• _Task details_: Search the records for lines that contain the word "begin". Copy them all.

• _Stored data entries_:
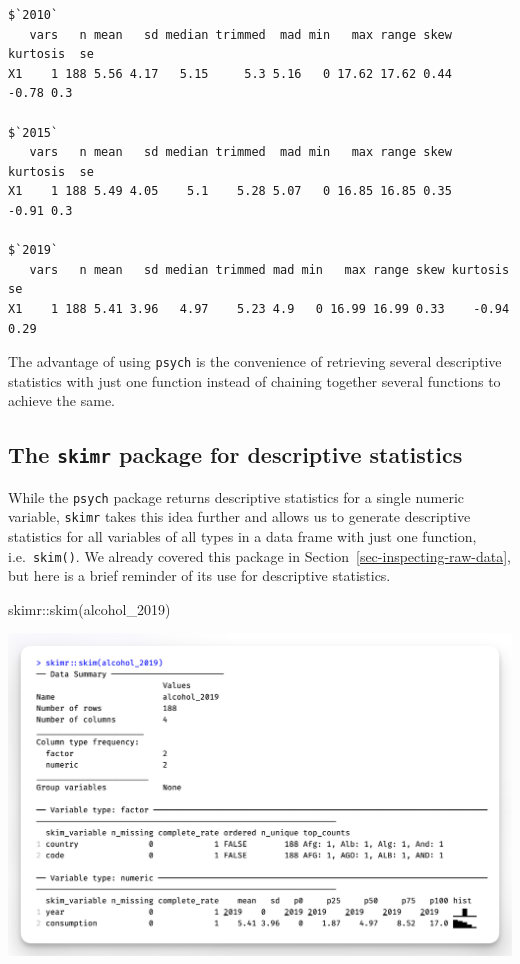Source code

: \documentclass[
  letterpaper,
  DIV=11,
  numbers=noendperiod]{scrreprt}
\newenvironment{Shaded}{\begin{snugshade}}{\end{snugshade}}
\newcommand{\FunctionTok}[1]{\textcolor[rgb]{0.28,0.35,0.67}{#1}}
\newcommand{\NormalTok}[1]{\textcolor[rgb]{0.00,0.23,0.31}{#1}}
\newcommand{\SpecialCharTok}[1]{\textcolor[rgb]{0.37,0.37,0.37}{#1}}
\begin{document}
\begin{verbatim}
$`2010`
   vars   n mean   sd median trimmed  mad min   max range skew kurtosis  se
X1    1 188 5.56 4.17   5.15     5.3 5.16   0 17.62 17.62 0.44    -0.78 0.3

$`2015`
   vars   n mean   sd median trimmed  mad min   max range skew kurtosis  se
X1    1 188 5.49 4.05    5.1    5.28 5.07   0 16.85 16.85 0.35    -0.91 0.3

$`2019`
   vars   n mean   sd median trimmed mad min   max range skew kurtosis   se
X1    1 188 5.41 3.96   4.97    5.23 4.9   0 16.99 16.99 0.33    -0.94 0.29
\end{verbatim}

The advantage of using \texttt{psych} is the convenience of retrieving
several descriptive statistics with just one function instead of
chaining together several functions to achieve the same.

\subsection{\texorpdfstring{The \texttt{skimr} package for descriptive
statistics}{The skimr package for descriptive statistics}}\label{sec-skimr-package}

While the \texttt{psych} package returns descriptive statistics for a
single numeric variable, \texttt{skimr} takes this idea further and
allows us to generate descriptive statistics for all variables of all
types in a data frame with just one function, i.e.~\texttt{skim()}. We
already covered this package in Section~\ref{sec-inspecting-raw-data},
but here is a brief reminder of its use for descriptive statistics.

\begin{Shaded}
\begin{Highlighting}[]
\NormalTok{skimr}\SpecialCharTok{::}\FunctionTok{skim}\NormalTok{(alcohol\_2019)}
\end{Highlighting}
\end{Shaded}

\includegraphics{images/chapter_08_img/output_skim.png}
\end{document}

* * *

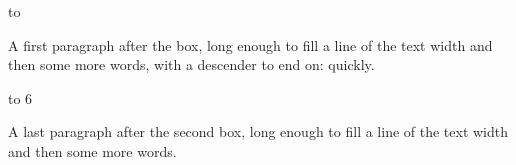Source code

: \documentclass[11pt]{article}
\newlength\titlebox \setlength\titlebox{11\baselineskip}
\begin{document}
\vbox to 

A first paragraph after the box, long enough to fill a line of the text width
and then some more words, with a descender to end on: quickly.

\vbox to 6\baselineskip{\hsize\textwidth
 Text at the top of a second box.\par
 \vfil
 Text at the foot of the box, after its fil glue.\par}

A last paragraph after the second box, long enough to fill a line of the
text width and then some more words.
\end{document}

• _Task solution_:
\newenvironment{Shaded}{\begin{snugshade}}{\end{snugshade}}
\begin{document}
\begin{verbatim}
\begin{Shaded}
\begin{Highlighting}[]
\begin{document}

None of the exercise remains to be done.